ドイツでは3月25日、総額約7500億ユーロ(約90兆円)の経済対策を決定。従業員10人以下の零細企業や個人事業主に対し、最大1万5000ユーロ(約180万円)の助成金を支給する制度も盛り込まれたが、独政府は従業員解雇や経営破綻を防ぐために極力簡素化したオンライン申請方法を導入。大半の対象者が申請から2日後に助成金を受け取ったと、現地メディアが報じている。
読者の中には、「日本は行政のデジタル化の先進国ではなかったのか」と疑問を持たれる向きもあるかもしれない。
確かに、国連が加盟国を対象に隔年で実施している「電子政府ランキング」で、日本は2012年の18位から2018年には10位に浮上。また、早稲田大学が世界11大学と共同で実施している「世界電子政府進捗度ランキング」(2018年度)では、7位につけている。
だが、この手の調査は眉唾ものが少なくない。
たとえば、早大が手掛ける後者のランキングでは、通信網の整備やオンラインサービスの使いやすさやなど10分野の評価対象のうち、「政府CIO(最高情報責任者)」の項目で日本を1位としている。日本には組織の枠を超えた責任者、つまりCIOが政府全体にも各府省にもいることが高評価に繋がっているようなのだが、現実にその代表格として日本国民が思い浮かべるのは、おそらく「IT政策担当相」ではないか。現任は、竹本直一(79)である。
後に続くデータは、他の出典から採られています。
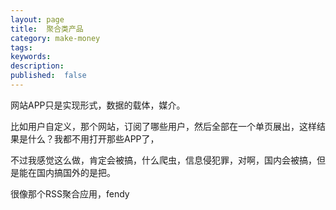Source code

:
 ```yaml
---
layout: page
title:  聚合类产品
category: make-money
tags:
keywords:
description:
published:  false
---
```



网站APP只是实现形式，数据的载体，媒介。

比如用户自定义，那个网站，订阅了哪些用户，然后全部在一个单页展出，这样结果是什么？我都不用打开那些APP了，  

不过我感觉这么做，肯定会被搞，什么爬虫，信息侵犯罪，对啊，国内会被搞，但是能在国内搞国外的是把。




很像那个RSS聚合应用，fendy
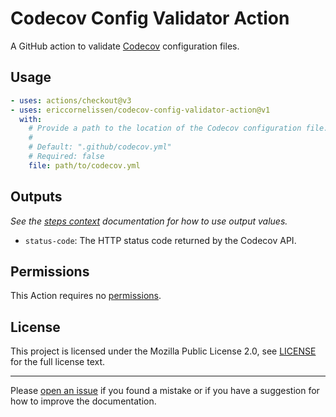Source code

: # Codecov Config Validator Action

A GitHub action to validate [Codecov] configuration files.

## Usage

```yml
- uses: actions/checkout@v3
- uses: ericcornelissen/codecov-config-validator-action@v1
  with:
    # Provide a path to the location of the Codecov configuration file.
    #
    # Default: ".github/codecov.yml"
    # Required: false
    file: path/to/codecov.yml
```

## Outputs

_See the [steps context] documentation for how to use output values._

- `status-code`: The HTTP status code returned by the Codecov API.

## Permissions

This Action requires no [permissions].

## License

This project is licensed under the Mozilla Public License 2.0, see [LICENSE] for
the full license text.

---

Please [open an issue] if you found a mistake or if you have a suggestion for
how to improve the documentation.

[codecov]: https://codecov.io/
[license]: ./LICENSE
[open an issue]: https://github.com/ericcornelissen/codecov-config-validator-action/issues/new?labels=documentation
[permissions]: https://docs.github.com/en/actions/using-workflows/workflow-syntax-for-github-actions#permissions
[steps context]: https://docs.github.com/en/actions/learn-github-actions/contexts#steps-context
大阪15区(堺市の一部や富田林市、河内長野市など)選出の衆院議員である竹本は、元建設省(現国土交通省)のキャリア官僚。昨年9月の内閣改造で初入閣したが、IT分野への造詣が深いわけでもなく、メディアで話題になったのは、自民党の「はんこ議連」(正式名称は「日本の印章制度・文化を守る議員連盟」)の会長を務めていたことくらいだ。
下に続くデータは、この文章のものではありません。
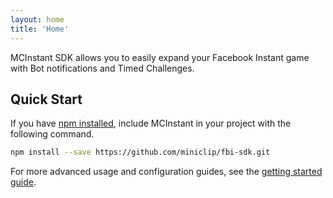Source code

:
 ```yaml
---
layout: home
title: 'Home'
---
```


<p class="lead">
MCInstant SDK allows you to easily expand your Facebook Instant game with Bot notifications and Timed Challenges.
</p>

## Quick Start
If you have [npm installed](https://www.npmjs.com/get-npm), include MCInstant in your project with the following command.
```bash
npm install --save https://github.com/miniclip/fbi-sdk.git
```

For more advanced usage and configuration guides, see the [getting started guide](./guides/getting-started).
新型コロナの感染防止が急務になって以降、政府は企業に従業員のテレワーク(在宅勤務)を推進するよう要請。これに対し、書面に押印を求める日本の「はんこ文化」が障害になっているとの指摘が相次いだが、この件について4月14日の記者会見でIT担当相として質問を受けた竹本は、
「押印は民間同士の取引で支障になっている例が多い。話し合っていただく以外にない」
と他人事のようなコメントを発して批判を浴びた。
IT担当相以外でも、2018年10月にサイバーセキュリティー戦略本部担当相(五輪担当相と兼務)に就任した桜田義孝(70)が、
「パソコンを使ったことがない」
「(USBメモリについて)細かいことは分からない」
などと国会で珍答弁を繰り返したことは、多くの国民の記憶に残っているに違いない。
比較政治経済学が専門の米シラキュース大学准教授、マルガリータ・エステベス・アベは、
〈「桜田現象」は日本の現状の象徴。教育機関や職場のIT化が非常に遅れており、せっかくの良質な労働力に真価が発揮されていない〉
と解説している(『ニューズウィーク日本版』2020年5月5・12日号)。
国力衰退の象徴
誰が大臣でも変わらない――。
日本の多くの国民がそう考え、国家戦略上の重要ポストであっても、年輩の初入閣者にその座を与える愚作を繰り返してきた安倍内閣を甘受してきた。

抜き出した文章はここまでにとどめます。